Search the data for the string "della" and gather each line it is in.

++++++++

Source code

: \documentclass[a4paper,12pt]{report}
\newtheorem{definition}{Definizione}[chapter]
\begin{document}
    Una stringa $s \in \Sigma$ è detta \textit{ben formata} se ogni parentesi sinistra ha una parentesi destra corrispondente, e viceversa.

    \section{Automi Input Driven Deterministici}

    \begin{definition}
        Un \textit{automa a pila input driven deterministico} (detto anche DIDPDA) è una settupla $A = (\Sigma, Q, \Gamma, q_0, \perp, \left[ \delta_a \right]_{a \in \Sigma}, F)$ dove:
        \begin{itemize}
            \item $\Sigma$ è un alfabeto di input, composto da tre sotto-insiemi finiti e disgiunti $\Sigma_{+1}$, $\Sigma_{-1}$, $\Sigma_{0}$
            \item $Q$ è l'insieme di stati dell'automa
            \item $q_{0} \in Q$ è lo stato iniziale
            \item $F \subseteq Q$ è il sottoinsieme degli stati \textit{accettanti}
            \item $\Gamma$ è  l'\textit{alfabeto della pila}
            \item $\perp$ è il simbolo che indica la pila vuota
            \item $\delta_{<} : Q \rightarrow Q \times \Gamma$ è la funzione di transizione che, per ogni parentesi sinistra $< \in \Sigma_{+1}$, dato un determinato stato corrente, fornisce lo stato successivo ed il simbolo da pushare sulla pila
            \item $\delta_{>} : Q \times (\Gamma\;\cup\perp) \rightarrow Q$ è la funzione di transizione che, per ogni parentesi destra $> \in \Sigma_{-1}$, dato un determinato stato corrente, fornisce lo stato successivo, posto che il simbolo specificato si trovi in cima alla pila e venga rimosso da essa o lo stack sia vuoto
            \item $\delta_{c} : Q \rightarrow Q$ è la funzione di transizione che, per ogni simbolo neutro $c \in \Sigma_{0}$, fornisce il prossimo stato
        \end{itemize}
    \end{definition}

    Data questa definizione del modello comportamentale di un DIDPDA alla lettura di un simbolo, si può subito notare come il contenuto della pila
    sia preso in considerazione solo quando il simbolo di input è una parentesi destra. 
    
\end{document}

++++++++

» **YOUR SOLUTION**
            \item $\Gamma$ è  l'\textit{alfabeto della pila}
    Data questa definizione del modello comportamentale di un DIDPDA alla lettura di un simbolo, si può subito notare come il contenuto della pila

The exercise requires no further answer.